■ Exercise instructions:
Your job is to write out each record precisely as it stands.

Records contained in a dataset
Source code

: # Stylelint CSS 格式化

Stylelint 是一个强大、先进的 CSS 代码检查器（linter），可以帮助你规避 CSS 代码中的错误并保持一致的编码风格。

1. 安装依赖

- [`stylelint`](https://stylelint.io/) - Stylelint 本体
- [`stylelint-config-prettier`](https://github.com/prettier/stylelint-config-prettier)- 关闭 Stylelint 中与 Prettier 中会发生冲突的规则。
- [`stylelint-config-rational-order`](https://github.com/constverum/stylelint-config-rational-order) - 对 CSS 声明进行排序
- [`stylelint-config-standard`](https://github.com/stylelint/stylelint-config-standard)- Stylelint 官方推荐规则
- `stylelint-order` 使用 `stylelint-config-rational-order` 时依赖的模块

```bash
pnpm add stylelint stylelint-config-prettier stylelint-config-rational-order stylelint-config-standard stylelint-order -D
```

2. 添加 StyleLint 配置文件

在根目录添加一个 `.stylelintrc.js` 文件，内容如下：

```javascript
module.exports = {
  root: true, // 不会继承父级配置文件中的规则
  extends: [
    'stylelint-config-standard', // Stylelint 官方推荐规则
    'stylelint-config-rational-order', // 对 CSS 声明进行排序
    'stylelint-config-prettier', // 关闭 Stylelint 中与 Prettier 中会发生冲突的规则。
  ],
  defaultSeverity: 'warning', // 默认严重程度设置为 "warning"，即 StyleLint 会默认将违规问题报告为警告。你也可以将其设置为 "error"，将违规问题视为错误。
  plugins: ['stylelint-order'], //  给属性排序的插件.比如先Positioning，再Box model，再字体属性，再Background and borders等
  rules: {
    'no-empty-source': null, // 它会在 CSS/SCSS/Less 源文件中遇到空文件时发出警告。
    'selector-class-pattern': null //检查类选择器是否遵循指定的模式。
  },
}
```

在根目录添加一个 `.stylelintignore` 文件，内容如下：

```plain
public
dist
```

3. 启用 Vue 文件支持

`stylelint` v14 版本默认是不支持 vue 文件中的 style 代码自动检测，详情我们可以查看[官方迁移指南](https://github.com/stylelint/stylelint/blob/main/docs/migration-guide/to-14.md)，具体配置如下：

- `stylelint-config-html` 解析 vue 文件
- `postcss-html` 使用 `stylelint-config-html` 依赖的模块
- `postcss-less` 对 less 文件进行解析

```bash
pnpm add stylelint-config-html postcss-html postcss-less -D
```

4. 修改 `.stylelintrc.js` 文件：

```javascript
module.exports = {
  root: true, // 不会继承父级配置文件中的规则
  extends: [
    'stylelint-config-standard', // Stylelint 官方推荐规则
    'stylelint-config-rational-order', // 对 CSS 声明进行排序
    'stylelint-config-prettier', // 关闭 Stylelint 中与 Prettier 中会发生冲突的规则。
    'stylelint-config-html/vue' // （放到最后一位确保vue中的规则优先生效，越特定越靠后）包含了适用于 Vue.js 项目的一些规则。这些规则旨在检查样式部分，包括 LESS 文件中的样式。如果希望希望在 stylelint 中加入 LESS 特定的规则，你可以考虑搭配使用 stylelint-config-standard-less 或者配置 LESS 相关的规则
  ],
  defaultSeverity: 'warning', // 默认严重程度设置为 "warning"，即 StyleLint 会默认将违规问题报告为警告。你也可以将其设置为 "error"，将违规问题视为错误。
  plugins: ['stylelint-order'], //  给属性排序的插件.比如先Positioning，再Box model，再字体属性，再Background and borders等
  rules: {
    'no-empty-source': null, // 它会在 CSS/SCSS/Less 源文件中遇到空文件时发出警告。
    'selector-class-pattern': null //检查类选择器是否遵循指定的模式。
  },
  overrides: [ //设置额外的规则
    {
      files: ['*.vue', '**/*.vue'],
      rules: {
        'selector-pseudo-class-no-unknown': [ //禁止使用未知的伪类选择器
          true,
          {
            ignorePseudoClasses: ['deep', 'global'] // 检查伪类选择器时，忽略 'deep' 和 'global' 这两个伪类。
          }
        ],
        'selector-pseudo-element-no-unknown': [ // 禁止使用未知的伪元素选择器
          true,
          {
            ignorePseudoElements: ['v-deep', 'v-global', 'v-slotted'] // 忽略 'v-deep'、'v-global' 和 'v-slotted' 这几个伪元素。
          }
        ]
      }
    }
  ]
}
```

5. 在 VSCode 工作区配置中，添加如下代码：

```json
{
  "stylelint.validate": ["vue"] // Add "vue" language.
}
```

■ Expected answer:
Source code

: # Stylelint CSS 格式化

Stylelint 是一个强大、先进的 CSS 代码检查器（linter），可以帮助你规避 CSS 代码中的错误并保持一致的编码风格。

1. 安装依赖

- [`stylelint`](https://stylelint.io/) - Stylelint 本体
- [`stylelint-config-prettier`](https://github.com/prettier/stylelint-config-prettier)- 关闭 Stylelint 中与 Prettier 中会发生冲突的规则。
- [`stylelint-config-rational-order`](https://github.com/constverum/stylelint-config-rational-order) - 对 CSS 声明进行排序
- [`stylelint-config-standard`](https://github.com/stylelint/stylelint-config-standard)- Stylelint 官方推荐规则
- `stylelint-order` 使用 `stylelint-config-rational-order` 时依赖的模块

```bash
pnpm add stylelint stylelint-config-prettier stylelint-config-rational-order stylelint-config-standard stylelint-order -D
```

2. 添加 StyleLint 配置文件

在根目录添加一个 `.stylelintrc.js` 文件，内容如下：

```javascript
module.exports = {
  root: true, // 不会继承父级配置文件中的规则
  extends: [
    'stylelint-config-standard', // Stylelint 官方推荐规则
    'stylelint-config-rational-order', // 对 CSS 声明进行排序
    'stylelint-config-prettier', // 关闭 Stylelint 中与 Prettier 中会发生冲突的规则。
  ],
  defaultSeverity: 'warning', // 默认严重程度设置为 "warning"，即 StyleLint 会默认将违规问题报告为警告。你也可以将其设置为 "error"，将违规问题视为错误。
  plugins: ['stylelint-order'], //  给属性排序的插件.比如先Positioning，再Box model，再字体属性，再Background and borders等
  rules: {
    'no-empty-source': null, // 它会在 CSS/SCSS/Less 源文件中遇到空文件时发出警告。
    'selector-class-pattern': null //检查类选择器是否遵循指定的模式。
  },
}
```

在根目录添加一个 `.stylelintignore` 文件，内容如下：

```plain
public
dist
```

3. 启用 Vue 文件支持

`stylelint` v14 版本默认是不支持 vue 文件中的 style 代码自动检测，详情我们可以查看[官方迁移指南](https://github.com/stylelint/stylelint/blob/main/docs/migration-guide/to-14.md)，具体配置如下：

- `stylelint-config-html` 解析 vue 文件
- `postcss-html` 使用 `stylelint-config-html` 依赖的模块
- `postcss-less` 对 less 文件进行解析

```bash
pnpm add stylelint-config-html postcss-html postcss-less -D
```

4. 修改 `.stylelintrc.js` 文件：

```javascript
module.exports = {
  root: true, // 不会继承父级配置文件中的规则
  extends: [
    'stylelint-config-standard', // Stylelint 官方推荐规则
    'stylelint-config-rational-order', // 对 CSS 声明进行排序
    'stylelint-config-prettier', // 关闭 Stylelint 中与 Prettier 中会发生冲突的规则。
    'stylelint-config-html/vue' // （放到最后一位确保vue中的规则优先生效，越特定越靠后）包含了适用于 Vue.js 项目的一些规则。这些规则旨在检查样式部分，包括 LESS 文件中的样式。如果希望希望在 stylelint 中加入 LESS 特定的规则，你可以考虑搭配使用 stylelint-config-standard-less 或者配置 LESS 相关的规则
  ],
  defaultSeverity: 'warning', // 默认严重程度设置为 "warning"，即 StyleLint 会默认将违规问题报告为警告。你也可以将其设置为 "error"，将违规问题视为错误。
  plugins: ['stylelint-order'], //  给属性排序的插件.比如先Positioning，再Box model，再字体属性，再Background and borders等
  rules: {
    'no-empty-source': null, // 它会在 CSS/SCSS/Less 源文件中遇到空文件时发出警告。
    'selector-class-pattern': null //检查类选择器是否遵循指定的模式。
  },
  overrides: [ //设置额外的规则
    {
      files: ['*.vue', '**/*.vue'],
      rules: {
        'selector-pseudo-class-no-unknown': [ //禁止使用未知的伪类选择器
          true,
          {
            ignorePseudoClasses: ['deep', 'global'] // 检查伪类选择器时，忽略 'deep' 和 'global' 这两个伪类。
          }
        ],
        'selector-pseudo-element-no-unknown': [ // 禁止使用未知的伪元素选择器
          true,
          {
            ignorePseudoElements: ['v-deep', 'v-global', 'v-slotted'] // 忽略 'v-deep'、'v-global' 和 'v-slotted' 这几个伪元素。
          }
        ]
      }
    }
  ]
}
```

5. 在 VSCode 工作区配置中，添加如下代码：

```json
{
  "stylelint.validate": ["vue"] // Add "vue" language.
}
```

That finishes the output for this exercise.